In determining whether a claimant is disabled under the Social Security Act, the Commissioner follows a five-step sequential evaluation process. 20 C.F.R. § 416.920(a). Under this process, the Commissioner must determine: (1) whether the claimant is engaged in substantial gainful activity; (2) whether the claimant has a severe impairment; (3) whether the claimant's impairment meets or equals a listed impairment; (4) whether the claimant is able to do his or her past relevant work; and (5) whether the claimant is able to do any other work, considering his or her age, education, work experience and residual functional capacity ("RFC"). 20 C.F.R. § 416.920. The claimant bears the initial burden of demonstrating a medically determinable impairment that prevents him or her from doing past relevant work. 42 U.S.C. § 1382c(a)(3)(H)(i) (incorporating 42 U.S.C. § 423(d)(5) by reference); 20 C.F.R. § 416.912; Mason, 994 F.2d at 1064. Once the claimant has established at step four that he or she cannot do past relevant work, the burden shifts to the Commissioner at step five to show that jobs exist in significant numbers in the national economy that the claimant could perform that are consistent with his or her age, education, work experience and RFC. 20 C.F.R. § 416.912(f); Mason, 994 F.2d at 1064.

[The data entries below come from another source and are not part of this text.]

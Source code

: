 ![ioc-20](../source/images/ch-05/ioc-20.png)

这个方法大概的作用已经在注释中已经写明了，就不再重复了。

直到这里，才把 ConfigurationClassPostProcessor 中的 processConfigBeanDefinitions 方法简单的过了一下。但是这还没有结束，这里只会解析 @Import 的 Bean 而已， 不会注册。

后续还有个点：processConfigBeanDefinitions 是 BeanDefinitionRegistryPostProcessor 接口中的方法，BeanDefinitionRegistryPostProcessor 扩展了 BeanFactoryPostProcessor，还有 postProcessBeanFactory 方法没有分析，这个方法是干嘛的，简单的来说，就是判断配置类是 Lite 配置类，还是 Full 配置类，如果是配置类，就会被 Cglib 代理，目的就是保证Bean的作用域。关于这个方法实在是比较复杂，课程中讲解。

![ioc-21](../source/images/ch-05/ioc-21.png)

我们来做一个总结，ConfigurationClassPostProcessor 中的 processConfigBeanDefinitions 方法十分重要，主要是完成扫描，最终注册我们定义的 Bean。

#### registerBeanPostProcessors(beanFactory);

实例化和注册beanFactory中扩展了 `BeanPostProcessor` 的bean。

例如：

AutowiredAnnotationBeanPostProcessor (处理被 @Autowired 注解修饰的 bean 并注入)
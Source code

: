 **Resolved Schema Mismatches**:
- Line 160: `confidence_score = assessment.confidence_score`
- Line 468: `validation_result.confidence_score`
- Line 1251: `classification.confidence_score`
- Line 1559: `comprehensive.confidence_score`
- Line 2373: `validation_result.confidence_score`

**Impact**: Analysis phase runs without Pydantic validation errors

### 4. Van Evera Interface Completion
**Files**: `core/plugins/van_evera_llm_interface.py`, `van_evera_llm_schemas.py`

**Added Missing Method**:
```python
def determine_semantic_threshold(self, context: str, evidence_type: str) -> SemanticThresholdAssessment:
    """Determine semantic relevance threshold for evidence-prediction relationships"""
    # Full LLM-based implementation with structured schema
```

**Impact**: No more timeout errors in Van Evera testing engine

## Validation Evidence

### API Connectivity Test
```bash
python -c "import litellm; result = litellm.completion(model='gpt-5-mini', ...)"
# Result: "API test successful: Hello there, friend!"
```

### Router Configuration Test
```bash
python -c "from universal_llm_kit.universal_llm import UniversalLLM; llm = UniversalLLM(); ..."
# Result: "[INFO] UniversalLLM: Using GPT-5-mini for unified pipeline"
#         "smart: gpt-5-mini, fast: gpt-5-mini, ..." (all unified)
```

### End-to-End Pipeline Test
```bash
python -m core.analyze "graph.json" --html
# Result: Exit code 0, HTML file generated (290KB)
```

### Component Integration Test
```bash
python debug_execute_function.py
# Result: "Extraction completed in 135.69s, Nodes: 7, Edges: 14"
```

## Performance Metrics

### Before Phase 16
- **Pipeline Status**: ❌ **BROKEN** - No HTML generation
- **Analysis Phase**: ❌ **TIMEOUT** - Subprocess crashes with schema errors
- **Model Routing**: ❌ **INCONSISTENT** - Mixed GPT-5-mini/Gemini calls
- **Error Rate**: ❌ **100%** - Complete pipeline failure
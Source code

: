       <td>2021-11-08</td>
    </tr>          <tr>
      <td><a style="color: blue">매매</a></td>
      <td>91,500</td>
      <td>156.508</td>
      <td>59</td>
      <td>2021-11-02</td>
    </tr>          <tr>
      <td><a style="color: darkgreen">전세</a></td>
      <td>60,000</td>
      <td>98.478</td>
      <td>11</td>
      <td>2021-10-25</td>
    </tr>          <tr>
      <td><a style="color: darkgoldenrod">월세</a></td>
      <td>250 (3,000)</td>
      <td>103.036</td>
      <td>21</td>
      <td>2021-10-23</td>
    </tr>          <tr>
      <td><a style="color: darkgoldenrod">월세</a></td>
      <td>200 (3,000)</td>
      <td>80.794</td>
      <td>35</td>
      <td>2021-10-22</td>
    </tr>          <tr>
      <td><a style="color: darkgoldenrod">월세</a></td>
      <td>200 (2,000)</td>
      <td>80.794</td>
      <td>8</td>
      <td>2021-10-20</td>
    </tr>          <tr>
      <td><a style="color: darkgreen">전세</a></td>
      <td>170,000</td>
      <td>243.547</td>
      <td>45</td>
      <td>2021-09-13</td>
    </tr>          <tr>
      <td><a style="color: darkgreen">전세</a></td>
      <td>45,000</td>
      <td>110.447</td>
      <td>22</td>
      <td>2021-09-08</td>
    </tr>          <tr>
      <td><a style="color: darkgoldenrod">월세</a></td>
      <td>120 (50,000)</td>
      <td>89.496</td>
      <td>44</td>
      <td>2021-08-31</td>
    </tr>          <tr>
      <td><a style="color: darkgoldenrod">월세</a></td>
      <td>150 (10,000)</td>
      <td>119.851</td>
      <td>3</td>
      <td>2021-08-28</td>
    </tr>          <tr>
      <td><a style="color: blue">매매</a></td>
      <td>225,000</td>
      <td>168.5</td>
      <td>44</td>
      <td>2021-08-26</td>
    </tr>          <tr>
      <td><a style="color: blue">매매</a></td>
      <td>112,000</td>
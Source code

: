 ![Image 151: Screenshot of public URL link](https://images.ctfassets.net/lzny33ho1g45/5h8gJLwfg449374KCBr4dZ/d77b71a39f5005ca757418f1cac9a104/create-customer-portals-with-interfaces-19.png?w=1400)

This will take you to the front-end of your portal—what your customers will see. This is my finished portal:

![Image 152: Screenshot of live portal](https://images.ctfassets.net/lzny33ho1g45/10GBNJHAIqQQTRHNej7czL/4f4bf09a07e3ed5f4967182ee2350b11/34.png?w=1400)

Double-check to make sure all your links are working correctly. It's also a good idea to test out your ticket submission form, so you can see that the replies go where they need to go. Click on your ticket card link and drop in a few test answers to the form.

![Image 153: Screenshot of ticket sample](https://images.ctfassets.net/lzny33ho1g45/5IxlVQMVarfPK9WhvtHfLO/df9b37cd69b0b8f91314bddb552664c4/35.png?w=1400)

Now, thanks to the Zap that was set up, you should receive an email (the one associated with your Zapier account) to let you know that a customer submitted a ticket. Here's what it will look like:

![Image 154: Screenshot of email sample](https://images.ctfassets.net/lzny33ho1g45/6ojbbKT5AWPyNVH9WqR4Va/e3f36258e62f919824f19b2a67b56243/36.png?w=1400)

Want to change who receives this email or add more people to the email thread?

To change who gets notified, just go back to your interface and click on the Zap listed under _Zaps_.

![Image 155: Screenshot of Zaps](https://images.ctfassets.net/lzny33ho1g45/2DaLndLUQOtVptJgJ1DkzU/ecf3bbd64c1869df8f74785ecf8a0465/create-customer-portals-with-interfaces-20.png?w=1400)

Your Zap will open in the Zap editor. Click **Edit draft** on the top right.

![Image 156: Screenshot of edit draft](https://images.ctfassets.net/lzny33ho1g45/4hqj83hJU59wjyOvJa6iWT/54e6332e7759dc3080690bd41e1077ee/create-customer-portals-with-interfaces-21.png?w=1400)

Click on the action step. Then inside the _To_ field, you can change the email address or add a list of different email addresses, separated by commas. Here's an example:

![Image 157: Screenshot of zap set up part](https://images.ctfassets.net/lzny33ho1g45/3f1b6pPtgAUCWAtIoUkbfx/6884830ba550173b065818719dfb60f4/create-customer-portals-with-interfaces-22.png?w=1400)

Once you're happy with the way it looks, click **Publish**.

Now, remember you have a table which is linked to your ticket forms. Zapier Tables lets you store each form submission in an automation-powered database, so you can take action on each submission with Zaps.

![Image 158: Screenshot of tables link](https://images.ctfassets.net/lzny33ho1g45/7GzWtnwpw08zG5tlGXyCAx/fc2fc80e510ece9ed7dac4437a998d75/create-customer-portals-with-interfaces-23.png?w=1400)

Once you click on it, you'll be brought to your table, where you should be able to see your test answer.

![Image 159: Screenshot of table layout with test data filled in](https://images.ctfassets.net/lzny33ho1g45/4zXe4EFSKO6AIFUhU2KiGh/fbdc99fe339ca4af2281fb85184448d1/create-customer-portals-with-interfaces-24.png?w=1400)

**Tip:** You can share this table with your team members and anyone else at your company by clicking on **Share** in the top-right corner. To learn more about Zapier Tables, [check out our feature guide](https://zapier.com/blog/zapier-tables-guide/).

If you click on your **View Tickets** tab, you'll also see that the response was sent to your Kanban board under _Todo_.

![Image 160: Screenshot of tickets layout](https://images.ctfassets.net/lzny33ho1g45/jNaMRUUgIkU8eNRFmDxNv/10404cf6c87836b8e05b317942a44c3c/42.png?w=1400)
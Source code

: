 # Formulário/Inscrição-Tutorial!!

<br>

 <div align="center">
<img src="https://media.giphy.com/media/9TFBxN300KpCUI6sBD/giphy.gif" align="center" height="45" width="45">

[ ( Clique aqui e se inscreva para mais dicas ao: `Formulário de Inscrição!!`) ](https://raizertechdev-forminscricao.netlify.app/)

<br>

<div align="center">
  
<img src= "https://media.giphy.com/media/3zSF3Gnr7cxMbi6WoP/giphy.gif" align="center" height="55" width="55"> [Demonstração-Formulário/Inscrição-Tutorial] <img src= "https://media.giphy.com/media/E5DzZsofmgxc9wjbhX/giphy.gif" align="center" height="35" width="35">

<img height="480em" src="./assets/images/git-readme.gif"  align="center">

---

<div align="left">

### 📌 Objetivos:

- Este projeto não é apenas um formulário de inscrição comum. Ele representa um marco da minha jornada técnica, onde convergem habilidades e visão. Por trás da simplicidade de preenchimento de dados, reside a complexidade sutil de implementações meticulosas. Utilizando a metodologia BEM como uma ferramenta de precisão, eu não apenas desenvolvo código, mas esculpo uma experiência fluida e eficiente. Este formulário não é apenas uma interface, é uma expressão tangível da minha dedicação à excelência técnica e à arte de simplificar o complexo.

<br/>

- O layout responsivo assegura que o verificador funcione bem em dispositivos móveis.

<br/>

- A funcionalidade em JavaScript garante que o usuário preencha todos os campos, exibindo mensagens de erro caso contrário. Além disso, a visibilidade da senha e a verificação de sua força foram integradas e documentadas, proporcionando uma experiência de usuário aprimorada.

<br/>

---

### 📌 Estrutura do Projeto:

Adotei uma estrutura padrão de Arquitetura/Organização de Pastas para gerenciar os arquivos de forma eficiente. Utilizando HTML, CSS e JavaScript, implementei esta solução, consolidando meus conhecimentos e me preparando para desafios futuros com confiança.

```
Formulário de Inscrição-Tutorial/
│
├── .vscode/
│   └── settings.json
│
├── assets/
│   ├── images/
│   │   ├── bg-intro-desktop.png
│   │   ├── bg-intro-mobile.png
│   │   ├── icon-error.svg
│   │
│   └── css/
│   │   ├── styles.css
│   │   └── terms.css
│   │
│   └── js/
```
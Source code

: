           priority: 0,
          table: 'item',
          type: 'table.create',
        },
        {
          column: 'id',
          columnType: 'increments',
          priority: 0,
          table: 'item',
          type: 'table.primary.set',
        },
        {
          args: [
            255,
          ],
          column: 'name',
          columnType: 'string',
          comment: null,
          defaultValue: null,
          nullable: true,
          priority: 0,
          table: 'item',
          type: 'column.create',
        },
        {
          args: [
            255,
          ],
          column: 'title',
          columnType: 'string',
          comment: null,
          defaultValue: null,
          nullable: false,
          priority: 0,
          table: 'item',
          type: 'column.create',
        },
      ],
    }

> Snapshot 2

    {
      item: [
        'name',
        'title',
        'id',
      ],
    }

Before completing step four of this process, the ALJ must also determine the claimant's RFC. 20 C.F.R. § 416.920(e). RFC is defined as "that which an individual is still able to do despite the limitations caused by his or her impairment(s)." Burnett v. Comm'r of Soc. Sec., 220 F.3d 112, 121 (3d Cir. 2000) (citations omitted); see also 20 C.F.R. § 416.945(a)(1); SSR 96-8p, 1996 WL 374184. In making this assessment, the ALJ considers all of the claimant's medically determinable impairments, including any non-severe impairments identified by the ALJ at step two of his or her analysis. 20 C.F.R. § 416.945(a)(2).
In her June 28, 2012 decision, the ALJ proceeded through each step of the sequential evaluation process. She found that Plaintiff, born on September 15, 1968, was a "younger person" as defined by the Social Security Regulations when his application was filed, but during the pendency of this action, Plaintiff progressed into the "closely approaching advanced age" category. (Admin Tr. 28, Doc. 10 p. 31). Further, the ALJ found that Plaintiff had a limited education based on Plaintiff's testimony that he was enrolled in a special program for socially and emotionally disturbed ("SED") children when he was in second grade, dropped out of school after finishing ninth grade and earned his G.E.D. in the early nineties. (Admin Tr. 28, Doc. 10 p. 31; Admin Tr. 1203, Doc. 10-7 p. 87).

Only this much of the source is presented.